Pre-vascularized pancreatic islet spheroids were individually placed in a 96 well plate with ultra-low attachment surface, and incubated at 37 °C, 95% O2, 5% CO2 for 1 h in 60 µl KREBS buffer (Sigma-Aldrich, cat. no. K4002), 1% BSA, 2.8 mM glucose (Gibco, cat. no. A2494001) as pre-incubation. Thereafter, islets were incubated for 1 h with 2.8 mM glucose solution (low glucose solution) and for 1 h with 16.7 mM glucose solution (high glucose solution). After each incubation step, supernatants were collected and stored at −80 °C. Insulin concentration in each collected supernatant was measured using STELLUX Chemiluminescence Human Insulin ELISA (ALPCO, cat. no. 80-INSHU-CH01). Similar protocol was performed for on-chip experiments, following a protocol previously described42. Each sample was measured in duplicate. A stimulation index was obtained by calculating the ratio of insulin measured between high and low glucose stimulation, [high glucose solution]/[low glucose solution].

Statistics and Reproducibility

Results are shown as mean ± s.d. as indicated in the Figure legends. Statistical analyses were conducted using GraphPad Prism 9 (GraphPad Software Inc.). Different significance levels (P values) are indicated in each figure with asterisks (*P < 0.05, **P < 0.01, ***P < 0.001) and exact P values when possible.

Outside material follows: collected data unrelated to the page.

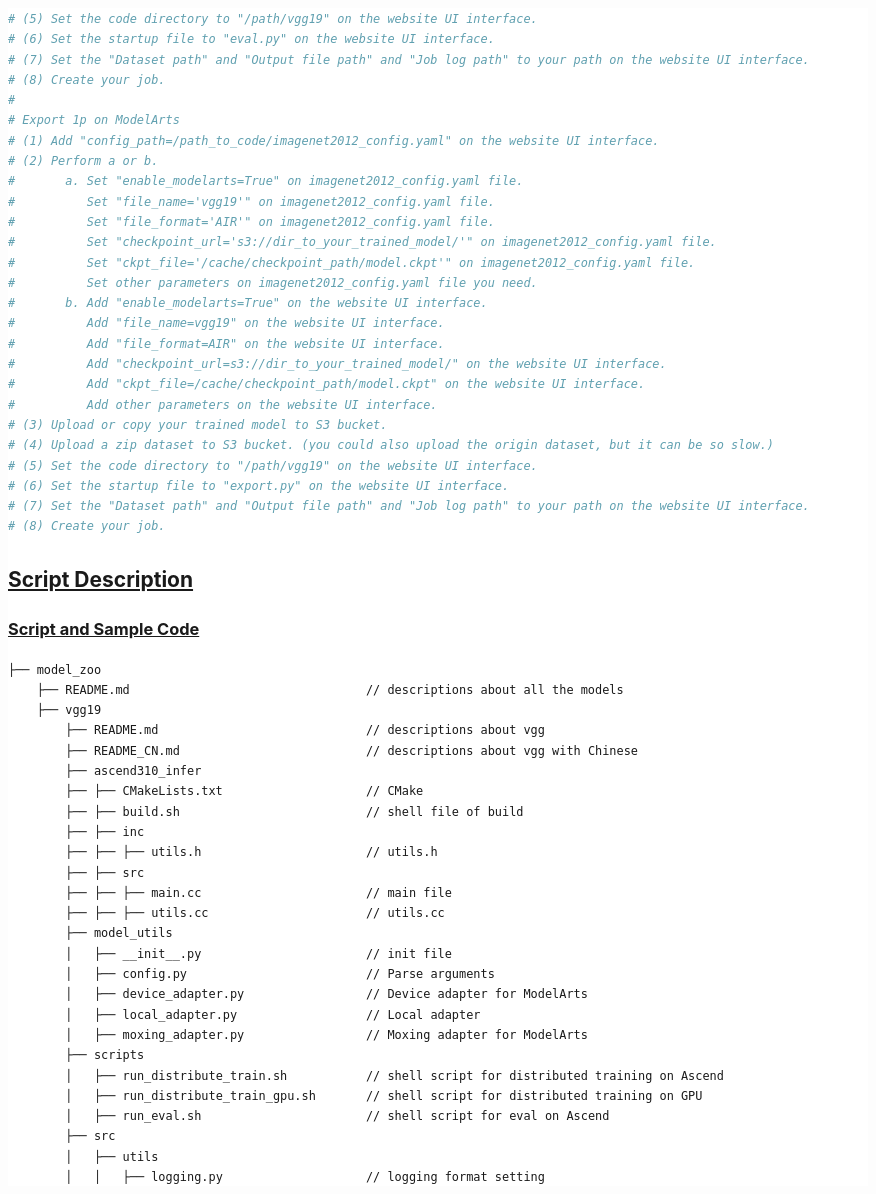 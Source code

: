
 ```bash
# (5) Set the code directory to "/path/vgg19" on the website UI interface.
# (6) Set the startup file to "eval.py" on the website UI interface.
# (7) Set the "Dataset path" and "Output file path" and "Job log path" to your path on the website UI interface.
# (8) Create your job.
#
# Export 1p on ModelArts
# (1) Add "config_path=/path_to_code/imagenet2012_config.yaml" on the website UI interface.
# (2) Perform a or b.
#       a. Set "enable_modelarts=True" on imagenet2012_config.yaml file.
#          Set "file_name='vgg19'" on imagenet2012_config.yaml file.
#          Set "file_format='AIR'" on imagenet2012_config.yaml file.
#          Set "checkpoint_url='s3://dir_to_your_trained_model/'" on imagenet2012_config.yaml file.
#          Set "ckpt_file='/cache/checkpoint_path/model.ckpt'" on imagenet2012_config.yaml file.
#          Set other parameters on imagenet2012_config.yaml file you need.
#       b. Add "enable_modelarts=True" on the website UI interface.
#          Add "file_name=vgg19" on the website UI interface.
#          Add "file_format=AIR" on the website UI interface.
#          Add "checkpoint_url=s3://dir_to_your_trained_model/" on the website UI interface.
#          Add "ckpt_file=/cache/checkpoint_path/model.ckpt" on the website UI interface.
#          Add other parameters on the website UI interface.
# (3) Upload or copy your trained model to S3 bucket.
# (4) Upload a zip dataset to S3 bucket. (you could also upload the origin dataset, but it can be so slow.)
# (5) Set the code directory to "/path/vgg19" on the website UI interface.
# (6) Set the startup file to "export.py" on the website UI interface.
# (7) Set the "Dataset path" and "Output file path" and "Job log path" to your path on the website UI interface.
# (8) Create your job.
```

## [Script Description](#contents)

### [Script and Sample Code](#contents)

```bash
├── model_zoo
    ├── README.md                                 // descriptions about all the models
    ├── vgg19
        ├── README.md                             // descriptions about vgg
        ├── README_CN.md                          // descriptions about vgg with Chinese
        ├── ascend310_infer
        ├── ├── CMakeLists.txt                    // CMake
        ├── ├── build.sh                          // shell file of build
        ├── ├── inc
        ├── ├── ├── utils.h                       // utils.h
        ├── ├── src
        ├── ├── ├── main.cc                       // main file
        ├── ├── ├── utils.cc                      // utils.cc
        ├── model_utils
        │   ├── __init__.py                       // init file
        │   ├── config.py                         // Parse arguments
        │   ├── device_adapter.py                 // Device adapter for ModelArts
        │   ├── local_adapter.py                  // Local adapter
        │   ├── moxing_adapter.py                 // Moxing adapter for ModelArts
        ├── scripts
        │   ├── run_distribute_train.sh           // shell script for distributed training on Ascend
        │   ├── run_distribute_train_gpu.sh       // shell script for distributed training on GPU
        │   ├── run_eval.sh                       // shell script for eval on Ascend
        ├── src
        │   ├── utils
        │   │   ├── logging.py                    // logging format setting
```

For transparency, we state here the number of biological samples on which experiments were repeated independently, with similar results obtained, to produce the data shown: Figs. 1h, 6; Fig. 2a, b, > 50; Fig. 2c, 12; Figs. 3b, 6; Fig. 3c, 10; Fig. 3d, > 50; Fig. 4b, 30; Figs. 5b, 6; Figs. 5e–g, 6; Figs. 5i, j, 6; Fig. 6a, b, at least 8 for each condition; Figs. 6e–h, 3 replicates for each condition; Figs. 7c, d, 22, 5, 5, 5, and 11 replicates per condition (wells, static w/o vasc., static with vasc., flow w/o vasc., and flow with vasc. respectively).

Reporting summary

Further information on research design is available in the Nature Portfolio Reporting Summary linked to this article.